Exercise brief>
Repeat only the lines below from the one containing "Section 9.4). \(\qquad\blacksquare\)" through the one containing "degree-64 completion polynomials, the", inclusive, exactly as written.

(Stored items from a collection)
┄┄┄┄┄┄┄┄┄┄
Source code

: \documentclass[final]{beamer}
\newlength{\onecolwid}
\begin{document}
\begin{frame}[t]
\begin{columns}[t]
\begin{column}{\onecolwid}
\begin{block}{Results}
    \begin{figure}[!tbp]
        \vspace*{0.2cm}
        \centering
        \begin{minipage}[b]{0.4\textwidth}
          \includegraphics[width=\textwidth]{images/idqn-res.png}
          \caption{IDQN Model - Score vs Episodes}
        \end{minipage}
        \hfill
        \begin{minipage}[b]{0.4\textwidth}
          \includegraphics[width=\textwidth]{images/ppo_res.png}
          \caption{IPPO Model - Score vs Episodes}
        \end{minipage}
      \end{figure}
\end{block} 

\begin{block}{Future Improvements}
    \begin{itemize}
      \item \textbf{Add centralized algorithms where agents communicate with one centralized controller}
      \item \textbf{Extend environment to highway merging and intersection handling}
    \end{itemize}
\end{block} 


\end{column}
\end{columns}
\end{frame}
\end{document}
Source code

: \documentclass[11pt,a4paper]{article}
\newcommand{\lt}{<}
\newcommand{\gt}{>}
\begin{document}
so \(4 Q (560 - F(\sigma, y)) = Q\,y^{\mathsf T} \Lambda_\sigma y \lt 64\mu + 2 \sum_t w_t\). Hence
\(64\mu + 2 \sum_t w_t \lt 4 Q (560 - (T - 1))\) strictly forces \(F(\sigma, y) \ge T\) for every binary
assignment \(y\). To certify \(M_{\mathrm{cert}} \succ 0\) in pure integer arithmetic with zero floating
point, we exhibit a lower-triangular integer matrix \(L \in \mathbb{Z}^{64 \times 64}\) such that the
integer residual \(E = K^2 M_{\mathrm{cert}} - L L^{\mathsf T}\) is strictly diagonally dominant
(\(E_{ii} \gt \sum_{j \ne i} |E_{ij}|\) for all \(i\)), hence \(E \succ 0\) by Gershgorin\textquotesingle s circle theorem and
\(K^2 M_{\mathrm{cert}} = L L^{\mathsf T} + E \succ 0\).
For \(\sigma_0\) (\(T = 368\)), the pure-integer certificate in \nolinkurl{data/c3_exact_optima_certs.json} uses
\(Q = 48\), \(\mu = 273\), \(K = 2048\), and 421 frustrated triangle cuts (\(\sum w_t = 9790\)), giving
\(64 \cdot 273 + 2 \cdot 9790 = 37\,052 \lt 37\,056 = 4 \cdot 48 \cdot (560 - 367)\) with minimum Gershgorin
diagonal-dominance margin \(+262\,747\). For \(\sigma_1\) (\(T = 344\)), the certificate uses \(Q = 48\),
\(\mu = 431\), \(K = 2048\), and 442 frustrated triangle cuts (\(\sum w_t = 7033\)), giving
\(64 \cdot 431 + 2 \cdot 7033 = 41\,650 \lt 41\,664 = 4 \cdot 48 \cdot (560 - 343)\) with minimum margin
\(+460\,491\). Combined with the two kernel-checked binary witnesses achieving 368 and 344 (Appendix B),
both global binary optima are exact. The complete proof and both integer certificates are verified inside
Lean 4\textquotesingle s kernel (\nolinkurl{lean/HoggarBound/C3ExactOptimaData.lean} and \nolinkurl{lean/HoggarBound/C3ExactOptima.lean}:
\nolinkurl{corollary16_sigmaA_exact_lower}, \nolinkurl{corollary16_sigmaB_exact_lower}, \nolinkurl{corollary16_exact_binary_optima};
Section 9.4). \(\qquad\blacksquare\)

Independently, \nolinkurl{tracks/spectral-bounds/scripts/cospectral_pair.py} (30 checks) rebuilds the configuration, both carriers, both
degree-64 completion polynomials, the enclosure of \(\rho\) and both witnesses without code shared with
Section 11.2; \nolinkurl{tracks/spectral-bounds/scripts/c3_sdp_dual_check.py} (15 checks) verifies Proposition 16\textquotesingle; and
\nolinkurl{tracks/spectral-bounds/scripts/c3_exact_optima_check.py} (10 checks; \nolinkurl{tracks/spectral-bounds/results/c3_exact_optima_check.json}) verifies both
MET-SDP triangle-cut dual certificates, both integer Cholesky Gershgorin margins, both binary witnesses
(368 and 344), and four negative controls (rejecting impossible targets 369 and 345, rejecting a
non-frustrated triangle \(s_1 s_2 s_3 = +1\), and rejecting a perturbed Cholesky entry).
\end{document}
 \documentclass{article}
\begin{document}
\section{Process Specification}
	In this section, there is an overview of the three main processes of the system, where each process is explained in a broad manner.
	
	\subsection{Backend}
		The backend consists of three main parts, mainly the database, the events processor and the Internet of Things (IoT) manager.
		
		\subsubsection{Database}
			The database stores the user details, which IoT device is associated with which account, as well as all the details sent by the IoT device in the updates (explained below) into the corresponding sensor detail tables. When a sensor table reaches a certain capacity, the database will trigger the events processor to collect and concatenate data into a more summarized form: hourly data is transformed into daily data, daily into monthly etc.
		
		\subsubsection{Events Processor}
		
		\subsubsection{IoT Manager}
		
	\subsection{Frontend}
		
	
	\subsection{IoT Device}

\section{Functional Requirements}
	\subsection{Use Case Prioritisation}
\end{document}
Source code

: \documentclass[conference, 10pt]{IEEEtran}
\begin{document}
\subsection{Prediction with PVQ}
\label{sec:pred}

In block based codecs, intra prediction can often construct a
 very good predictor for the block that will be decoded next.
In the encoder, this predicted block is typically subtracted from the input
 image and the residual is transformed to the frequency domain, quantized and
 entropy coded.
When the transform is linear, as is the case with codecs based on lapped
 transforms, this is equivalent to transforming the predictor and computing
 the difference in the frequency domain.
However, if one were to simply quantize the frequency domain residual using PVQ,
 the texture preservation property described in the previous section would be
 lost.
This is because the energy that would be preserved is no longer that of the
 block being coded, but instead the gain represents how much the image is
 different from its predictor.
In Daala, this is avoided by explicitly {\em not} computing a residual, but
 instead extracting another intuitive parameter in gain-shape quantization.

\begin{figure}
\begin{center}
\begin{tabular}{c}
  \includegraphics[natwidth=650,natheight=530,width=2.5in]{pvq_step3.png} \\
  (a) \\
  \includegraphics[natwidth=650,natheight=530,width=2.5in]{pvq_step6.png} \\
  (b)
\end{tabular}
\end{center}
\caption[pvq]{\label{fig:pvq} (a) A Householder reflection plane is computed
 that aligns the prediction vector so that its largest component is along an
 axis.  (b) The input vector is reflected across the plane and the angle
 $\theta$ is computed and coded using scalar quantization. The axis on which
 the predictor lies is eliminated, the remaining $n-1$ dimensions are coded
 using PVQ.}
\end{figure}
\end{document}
┄┄┄┄┄┄┄┄┄┄
Response>
Section 9.4). \(\qquad\blacksquare\)

Independently, \nolinkurl{tracks/spectral-bounds/scripts/cospectral_pair.py} (30 checks) rebuilds the configuration, both carriers, both
degree-64 completion polynomials, the enclosure of \(\rho\) and both witnesses without code shared with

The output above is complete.